● Raw data:
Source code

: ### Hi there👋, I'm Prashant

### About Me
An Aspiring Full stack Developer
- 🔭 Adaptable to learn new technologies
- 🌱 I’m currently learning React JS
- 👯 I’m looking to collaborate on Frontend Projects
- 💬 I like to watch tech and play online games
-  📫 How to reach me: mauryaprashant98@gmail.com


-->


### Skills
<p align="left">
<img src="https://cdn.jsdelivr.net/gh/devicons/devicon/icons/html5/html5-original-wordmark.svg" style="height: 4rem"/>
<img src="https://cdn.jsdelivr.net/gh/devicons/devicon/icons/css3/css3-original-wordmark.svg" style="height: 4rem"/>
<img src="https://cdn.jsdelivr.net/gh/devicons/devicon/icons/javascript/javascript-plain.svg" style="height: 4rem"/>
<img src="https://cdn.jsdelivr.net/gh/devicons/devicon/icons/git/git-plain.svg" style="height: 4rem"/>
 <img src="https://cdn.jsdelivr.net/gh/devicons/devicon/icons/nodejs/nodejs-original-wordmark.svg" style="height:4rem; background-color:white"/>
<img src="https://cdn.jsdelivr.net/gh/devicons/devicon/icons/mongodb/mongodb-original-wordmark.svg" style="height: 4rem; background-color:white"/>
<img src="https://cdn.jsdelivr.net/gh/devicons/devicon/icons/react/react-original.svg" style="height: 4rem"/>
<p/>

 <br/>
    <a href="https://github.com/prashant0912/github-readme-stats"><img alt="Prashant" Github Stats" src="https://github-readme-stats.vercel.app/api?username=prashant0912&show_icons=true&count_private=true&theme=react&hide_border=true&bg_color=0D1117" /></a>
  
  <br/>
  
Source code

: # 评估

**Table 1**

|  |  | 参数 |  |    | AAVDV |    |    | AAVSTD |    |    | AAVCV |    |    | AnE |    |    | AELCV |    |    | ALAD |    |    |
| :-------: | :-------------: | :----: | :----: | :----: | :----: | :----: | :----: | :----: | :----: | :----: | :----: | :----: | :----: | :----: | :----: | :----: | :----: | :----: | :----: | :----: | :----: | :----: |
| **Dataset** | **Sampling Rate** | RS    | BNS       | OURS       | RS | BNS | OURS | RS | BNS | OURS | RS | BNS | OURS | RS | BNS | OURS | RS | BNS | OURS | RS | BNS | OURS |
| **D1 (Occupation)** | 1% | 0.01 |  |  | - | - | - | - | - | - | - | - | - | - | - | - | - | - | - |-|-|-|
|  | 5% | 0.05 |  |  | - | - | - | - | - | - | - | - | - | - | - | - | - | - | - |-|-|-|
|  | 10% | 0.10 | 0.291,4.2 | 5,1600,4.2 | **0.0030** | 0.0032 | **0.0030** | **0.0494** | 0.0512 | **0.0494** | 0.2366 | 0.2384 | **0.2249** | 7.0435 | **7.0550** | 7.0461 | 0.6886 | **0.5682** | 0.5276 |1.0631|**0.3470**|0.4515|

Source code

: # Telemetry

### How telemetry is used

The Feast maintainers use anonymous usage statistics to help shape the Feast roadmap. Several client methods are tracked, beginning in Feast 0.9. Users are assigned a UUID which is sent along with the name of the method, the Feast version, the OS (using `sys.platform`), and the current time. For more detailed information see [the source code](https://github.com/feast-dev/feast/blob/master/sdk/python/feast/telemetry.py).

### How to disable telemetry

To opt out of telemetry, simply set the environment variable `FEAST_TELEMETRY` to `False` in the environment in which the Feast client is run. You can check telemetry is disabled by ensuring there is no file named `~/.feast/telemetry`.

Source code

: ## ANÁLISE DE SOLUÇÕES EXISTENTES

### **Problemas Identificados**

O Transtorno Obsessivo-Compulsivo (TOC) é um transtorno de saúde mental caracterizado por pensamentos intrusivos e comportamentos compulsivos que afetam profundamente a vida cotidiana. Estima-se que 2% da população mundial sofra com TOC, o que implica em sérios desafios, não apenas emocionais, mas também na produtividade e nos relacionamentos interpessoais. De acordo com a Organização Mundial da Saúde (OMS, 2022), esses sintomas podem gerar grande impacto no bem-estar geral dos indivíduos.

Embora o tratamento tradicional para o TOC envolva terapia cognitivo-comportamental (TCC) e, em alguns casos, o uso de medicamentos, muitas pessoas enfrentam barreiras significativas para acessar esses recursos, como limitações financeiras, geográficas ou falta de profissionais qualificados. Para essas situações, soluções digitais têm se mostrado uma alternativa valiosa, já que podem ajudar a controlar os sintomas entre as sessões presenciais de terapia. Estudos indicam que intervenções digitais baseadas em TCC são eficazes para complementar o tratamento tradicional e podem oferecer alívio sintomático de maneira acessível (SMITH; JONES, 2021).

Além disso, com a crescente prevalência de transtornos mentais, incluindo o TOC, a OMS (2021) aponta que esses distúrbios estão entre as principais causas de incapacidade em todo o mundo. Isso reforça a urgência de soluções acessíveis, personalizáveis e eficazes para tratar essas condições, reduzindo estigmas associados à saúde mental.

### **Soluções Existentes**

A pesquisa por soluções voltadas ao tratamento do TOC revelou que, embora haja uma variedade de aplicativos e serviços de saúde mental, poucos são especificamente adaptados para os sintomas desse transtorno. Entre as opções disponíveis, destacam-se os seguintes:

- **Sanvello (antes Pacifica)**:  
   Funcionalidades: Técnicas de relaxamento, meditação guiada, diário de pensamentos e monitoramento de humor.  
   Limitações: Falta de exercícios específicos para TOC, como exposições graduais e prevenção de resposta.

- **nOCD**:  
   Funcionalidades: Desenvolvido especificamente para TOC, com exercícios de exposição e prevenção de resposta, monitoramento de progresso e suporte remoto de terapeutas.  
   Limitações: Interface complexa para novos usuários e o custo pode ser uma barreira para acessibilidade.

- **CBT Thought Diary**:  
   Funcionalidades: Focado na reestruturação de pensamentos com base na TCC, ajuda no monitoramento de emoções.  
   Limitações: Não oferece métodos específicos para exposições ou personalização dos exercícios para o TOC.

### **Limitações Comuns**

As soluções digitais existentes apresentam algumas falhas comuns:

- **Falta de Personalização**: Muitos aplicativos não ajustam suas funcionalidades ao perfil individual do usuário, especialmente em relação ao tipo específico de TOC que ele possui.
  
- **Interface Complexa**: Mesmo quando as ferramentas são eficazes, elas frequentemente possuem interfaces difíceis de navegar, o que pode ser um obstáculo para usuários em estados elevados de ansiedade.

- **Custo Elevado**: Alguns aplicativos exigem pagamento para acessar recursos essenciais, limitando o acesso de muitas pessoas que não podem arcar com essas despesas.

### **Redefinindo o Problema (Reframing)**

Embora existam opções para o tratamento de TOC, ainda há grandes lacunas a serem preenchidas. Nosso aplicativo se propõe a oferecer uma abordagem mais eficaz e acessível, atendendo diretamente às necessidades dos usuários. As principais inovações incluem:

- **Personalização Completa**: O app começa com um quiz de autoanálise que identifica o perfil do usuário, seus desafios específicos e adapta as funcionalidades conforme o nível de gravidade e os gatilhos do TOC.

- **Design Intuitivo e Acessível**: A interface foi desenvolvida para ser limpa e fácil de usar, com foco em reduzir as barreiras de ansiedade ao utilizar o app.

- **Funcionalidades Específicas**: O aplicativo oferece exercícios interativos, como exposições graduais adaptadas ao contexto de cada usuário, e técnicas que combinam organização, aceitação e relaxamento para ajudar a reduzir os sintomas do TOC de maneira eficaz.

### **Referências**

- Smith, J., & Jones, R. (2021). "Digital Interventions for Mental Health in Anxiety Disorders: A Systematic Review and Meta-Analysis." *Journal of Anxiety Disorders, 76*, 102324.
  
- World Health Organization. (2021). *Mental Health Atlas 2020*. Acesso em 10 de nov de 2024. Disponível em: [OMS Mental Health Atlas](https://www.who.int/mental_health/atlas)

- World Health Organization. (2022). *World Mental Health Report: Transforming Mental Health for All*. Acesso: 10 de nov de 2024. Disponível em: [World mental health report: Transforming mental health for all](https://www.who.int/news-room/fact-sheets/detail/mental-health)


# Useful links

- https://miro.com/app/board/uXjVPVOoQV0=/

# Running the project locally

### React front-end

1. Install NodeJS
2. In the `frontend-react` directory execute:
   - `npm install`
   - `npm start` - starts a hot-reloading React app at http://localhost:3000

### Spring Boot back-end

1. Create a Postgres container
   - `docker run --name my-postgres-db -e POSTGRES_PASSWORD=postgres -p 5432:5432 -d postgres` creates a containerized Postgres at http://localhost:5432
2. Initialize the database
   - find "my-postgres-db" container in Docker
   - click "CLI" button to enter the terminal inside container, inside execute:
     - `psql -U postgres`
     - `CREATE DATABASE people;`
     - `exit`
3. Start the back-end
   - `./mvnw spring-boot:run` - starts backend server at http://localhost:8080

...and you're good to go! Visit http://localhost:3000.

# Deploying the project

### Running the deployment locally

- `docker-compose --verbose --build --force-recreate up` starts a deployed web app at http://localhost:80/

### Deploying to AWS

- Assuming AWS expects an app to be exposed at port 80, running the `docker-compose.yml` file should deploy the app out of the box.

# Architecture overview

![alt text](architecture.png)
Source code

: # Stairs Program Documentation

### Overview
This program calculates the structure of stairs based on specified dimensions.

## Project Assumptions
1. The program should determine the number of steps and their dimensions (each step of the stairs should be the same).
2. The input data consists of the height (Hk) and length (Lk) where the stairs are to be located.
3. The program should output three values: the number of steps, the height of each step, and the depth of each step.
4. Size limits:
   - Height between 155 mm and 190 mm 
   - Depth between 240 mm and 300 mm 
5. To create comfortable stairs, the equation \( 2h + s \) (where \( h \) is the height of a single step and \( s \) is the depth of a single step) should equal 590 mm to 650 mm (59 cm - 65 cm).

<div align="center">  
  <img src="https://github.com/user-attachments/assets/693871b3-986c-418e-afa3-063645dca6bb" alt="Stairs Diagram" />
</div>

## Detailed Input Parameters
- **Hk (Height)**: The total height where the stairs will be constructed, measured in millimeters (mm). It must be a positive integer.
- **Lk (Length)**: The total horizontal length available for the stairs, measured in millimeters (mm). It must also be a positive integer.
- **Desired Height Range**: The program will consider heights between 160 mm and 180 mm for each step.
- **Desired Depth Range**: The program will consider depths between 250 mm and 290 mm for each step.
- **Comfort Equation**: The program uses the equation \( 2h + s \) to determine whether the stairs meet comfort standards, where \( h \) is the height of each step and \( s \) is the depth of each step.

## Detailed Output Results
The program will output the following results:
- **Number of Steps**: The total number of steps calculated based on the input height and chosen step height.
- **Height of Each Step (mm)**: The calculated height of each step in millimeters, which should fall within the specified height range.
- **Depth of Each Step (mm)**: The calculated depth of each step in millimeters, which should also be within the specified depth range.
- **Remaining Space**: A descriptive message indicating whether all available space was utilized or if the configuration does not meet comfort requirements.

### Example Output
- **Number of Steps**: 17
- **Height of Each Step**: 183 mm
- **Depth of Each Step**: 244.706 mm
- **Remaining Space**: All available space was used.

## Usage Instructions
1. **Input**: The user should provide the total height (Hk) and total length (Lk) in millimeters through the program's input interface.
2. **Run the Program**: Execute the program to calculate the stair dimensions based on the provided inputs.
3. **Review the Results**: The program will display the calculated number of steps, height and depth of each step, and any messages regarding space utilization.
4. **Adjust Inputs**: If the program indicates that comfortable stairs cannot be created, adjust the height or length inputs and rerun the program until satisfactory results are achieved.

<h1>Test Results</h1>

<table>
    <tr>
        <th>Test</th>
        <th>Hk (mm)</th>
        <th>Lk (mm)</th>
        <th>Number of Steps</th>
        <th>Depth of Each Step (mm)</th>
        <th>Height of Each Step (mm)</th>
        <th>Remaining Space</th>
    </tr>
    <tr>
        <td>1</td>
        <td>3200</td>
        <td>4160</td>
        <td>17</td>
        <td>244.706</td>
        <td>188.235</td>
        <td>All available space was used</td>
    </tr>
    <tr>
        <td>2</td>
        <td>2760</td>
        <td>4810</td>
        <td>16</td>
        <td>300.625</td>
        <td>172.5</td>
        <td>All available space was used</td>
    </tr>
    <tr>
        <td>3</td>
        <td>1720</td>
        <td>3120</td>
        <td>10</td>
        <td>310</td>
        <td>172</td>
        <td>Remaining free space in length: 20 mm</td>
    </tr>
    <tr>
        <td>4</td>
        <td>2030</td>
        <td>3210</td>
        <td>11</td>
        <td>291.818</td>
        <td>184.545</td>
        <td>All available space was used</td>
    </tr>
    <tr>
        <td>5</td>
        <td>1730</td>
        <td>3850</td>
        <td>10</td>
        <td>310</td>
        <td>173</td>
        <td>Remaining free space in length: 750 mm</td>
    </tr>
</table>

● Task statement:
Beginning with the line that has "Embora o tratamento" and ending with the line that has "- **CBT Thought", set down the lines above exactly and include no others.

● Solved problem:
Embora o tratamento tradicional para o TOC envolva terapia cognitivo-comportamental (TCC) e, em alguns casos, o uso de medicamentos, muitas pessoas enfrentam barreiras significativas para acessar esses recursos, como limitações financeiras, geográficas ou falta de profissionais qualificados. Para essas situações, soluções digitais têm se mostrado uma alternativa valiosa, já que podem ajudar a controlar os sintomas entre as sessões presenciais de terapia. Estudos indicam que intervenções digitais baseadas em TCC são eficazes para complementar o tratamento tradicional e podem oferecer alívio sintomático de maneira acessível (SMITH; JONES, 2021).

Além disso, com a crescente prevalência de transtornos mentais, incluindo o TOC, a OMS (2021) aponta que esses distúrbios estão entre as principais causas de incapacidade em todo o mundo. Isso reforça a urgência de soluções acessíveis, personalizáveis e eficazes para tratar essas condições, reduzindo estigmas associados à saúde mental.

### **Soluções Existentes**

A pesquisa por soluções voltadas ao tratamento do TOC revelou que, embora haja uma variedade de aplicativos e serviços de saúde mental, poucos são especificamente adaptados para os sintomas desse transtorno. Entre as opções disponíveis, destacam-se os seguintes:

- **Sanvello (antes Pacifica)**:  
   Funcionalidades: Técnicas de relaxamento, meditação guiada, diário de pensamentos e monitoramento de humor.  
   Limitações: Falta de exercícios específicos para TOC, como exposições graduais e prevenção de resposta.

- **nOCD**:  
   Funcionalidades: Desenvolvido especificamente para TOC, com exercícios de exposição e prevenção de resposta, monitoramento de progresso e suporte remoto de terapeutas.  
   Limitações: Interface complexa para novos usuários e o custo pode ser uma barreira para acessibilidade.

- **CBT Thought Diary**:  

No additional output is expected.